--- TASK BRIEF ---
Copy the entries exactly, through the "在自然界与人造世界中，我们常" line.

Stored items from a collection:

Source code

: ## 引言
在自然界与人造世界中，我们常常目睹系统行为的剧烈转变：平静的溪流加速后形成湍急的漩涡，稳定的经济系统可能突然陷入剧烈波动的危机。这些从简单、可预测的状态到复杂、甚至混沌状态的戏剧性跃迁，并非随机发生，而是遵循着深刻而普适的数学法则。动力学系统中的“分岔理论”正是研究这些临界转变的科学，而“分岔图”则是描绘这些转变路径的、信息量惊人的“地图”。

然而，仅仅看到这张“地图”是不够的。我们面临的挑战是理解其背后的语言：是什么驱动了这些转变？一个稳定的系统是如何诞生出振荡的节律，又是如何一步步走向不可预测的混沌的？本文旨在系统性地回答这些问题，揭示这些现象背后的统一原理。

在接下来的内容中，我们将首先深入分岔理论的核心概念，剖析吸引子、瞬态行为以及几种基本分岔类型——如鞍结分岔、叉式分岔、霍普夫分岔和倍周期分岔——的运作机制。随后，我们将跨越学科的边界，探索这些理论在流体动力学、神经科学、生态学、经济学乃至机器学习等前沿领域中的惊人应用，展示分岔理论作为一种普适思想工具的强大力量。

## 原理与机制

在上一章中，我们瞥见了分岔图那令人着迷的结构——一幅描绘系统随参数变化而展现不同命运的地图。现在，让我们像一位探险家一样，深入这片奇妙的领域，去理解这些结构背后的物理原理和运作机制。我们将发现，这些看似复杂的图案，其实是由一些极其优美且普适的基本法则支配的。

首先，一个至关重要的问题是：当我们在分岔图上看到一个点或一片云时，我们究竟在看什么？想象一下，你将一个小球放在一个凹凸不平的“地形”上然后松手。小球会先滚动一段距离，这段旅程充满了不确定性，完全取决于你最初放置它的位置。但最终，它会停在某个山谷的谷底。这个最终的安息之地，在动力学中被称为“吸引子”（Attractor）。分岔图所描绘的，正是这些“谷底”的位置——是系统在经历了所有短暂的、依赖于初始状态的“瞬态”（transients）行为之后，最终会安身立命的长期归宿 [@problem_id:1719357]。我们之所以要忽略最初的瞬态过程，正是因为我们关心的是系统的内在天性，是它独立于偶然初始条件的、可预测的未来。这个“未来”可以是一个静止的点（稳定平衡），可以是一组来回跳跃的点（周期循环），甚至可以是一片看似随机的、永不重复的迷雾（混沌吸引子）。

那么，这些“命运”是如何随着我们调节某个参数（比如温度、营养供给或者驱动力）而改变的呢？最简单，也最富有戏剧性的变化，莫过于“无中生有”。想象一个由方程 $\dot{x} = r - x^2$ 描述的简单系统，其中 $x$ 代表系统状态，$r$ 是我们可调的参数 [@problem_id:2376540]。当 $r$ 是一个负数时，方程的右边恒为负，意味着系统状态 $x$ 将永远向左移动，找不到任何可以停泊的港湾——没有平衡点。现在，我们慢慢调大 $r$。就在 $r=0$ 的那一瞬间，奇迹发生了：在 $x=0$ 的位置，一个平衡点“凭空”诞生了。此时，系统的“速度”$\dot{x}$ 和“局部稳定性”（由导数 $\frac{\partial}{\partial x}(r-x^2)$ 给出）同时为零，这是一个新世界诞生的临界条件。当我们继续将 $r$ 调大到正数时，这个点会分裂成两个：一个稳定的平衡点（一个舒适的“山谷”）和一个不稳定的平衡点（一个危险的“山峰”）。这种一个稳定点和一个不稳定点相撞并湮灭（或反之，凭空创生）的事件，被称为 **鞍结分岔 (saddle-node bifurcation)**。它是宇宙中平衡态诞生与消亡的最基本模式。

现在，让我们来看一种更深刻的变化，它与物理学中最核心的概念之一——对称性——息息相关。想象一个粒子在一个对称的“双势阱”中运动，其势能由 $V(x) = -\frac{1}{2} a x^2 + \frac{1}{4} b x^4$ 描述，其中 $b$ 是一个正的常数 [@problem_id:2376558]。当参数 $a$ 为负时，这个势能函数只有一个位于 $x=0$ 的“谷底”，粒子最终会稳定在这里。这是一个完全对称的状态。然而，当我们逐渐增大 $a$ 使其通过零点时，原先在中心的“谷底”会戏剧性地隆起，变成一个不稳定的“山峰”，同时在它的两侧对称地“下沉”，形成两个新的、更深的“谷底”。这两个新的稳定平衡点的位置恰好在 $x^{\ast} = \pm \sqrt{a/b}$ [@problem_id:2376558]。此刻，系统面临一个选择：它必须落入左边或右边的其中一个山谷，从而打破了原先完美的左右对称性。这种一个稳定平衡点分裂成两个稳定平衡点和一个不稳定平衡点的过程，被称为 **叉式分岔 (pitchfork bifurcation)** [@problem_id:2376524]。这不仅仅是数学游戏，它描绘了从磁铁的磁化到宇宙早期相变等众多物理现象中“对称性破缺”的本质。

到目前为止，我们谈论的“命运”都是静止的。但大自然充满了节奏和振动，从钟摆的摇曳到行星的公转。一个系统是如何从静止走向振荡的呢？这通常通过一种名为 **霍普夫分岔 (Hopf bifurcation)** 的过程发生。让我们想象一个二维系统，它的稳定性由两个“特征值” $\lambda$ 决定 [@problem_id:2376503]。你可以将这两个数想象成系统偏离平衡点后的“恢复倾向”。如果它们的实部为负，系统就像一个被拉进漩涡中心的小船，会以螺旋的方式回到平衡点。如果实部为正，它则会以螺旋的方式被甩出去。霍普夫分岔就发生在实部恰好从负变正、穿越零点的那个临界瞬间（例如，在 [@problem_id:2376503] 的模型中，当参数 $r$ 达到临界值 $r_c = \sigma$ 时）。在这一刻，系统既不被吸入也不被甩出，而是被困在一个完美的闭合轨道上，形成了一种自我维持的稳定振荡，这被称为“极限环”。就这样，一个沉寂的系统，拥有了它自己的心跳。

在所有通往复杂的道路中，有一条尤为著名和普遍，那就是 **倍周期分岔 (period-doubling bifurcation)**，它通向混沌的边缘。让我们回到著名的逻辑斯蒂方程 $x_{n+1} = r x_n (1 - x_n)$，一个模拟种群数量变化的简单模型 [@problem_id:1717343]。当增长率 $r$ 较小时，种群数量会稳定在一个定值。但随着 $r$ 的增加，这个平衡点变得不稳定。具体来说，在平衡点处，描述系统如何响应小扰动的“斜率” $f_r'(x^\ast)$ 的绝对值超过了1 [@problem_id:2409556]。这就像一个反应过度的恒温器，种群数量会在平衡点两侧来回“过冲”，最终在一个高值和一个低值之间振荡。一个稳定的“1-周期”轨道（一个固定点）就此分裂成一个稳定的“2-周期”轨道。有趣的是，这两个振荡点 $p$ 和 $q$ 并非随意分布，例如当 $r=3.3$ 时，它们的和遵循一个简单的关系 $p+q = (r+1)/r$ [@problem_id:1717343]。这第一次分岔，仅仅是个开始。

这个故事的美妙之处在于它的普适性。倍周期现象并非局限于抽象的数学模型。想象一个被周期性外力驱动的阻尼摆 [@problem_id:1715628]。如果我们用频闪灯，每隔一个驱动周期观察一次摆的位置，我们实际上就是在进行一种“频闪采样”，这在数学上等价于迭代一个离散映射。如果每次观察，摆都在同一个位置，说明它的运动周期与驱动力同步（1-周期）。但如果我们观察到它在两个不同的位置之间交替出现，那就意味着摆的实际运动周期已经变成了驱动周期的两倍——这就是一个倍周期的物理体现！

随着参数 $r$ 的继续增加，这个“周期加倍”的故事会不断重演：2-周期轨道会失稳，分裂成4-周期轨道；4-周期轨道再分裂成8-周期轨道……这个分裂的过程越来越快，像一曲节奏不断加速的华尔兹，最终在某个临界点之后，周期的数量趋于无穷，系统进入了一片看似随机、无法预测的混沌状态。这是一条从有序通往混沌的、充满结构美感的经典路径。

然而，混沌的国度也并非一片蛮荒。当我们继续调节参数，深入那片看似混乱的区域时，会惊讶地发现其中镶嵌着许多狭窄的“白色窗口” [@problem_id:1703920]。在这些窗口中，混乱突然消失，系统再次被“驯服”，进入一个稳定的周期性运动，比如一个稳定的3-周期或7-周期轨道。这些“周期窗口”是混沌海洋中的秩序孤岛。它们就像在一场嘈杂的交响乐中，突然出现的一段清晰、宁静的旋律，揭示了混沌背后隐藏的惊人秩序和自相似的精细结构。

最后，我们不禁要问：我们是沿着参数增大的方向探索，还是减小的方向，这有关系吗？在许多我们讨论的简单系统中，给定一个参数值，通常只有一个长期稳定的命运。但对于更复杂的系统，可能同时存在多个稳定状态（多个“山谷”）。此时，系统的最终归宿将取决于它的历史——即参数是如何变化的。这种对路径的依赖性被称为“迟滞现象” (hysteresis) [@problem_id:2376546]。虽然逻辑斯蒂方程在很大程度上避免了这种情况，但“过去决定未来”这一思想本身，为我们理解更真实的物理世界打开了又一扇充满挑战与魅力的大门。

--- TASK ANSWER ---
Source code

: ## 引言
在自然界与人造世界中，我们常常目睹系统行为的剧烈转变：平静的溪流加速后形成湍急的漩涡，稳定的经济系统可能突然陷入剧烈波动的危机。这些从简单、可预测的状态到复杂、甚至混沌状态的戏剧性跃迁，并非随机发生，而是遵循着深刻而普适的数学法则。动力学系统中的“分岔理论”正是研究这些临界转变的科学，而“分岔图”则是描绘这些转变路径的、信息量惊人的“地图”。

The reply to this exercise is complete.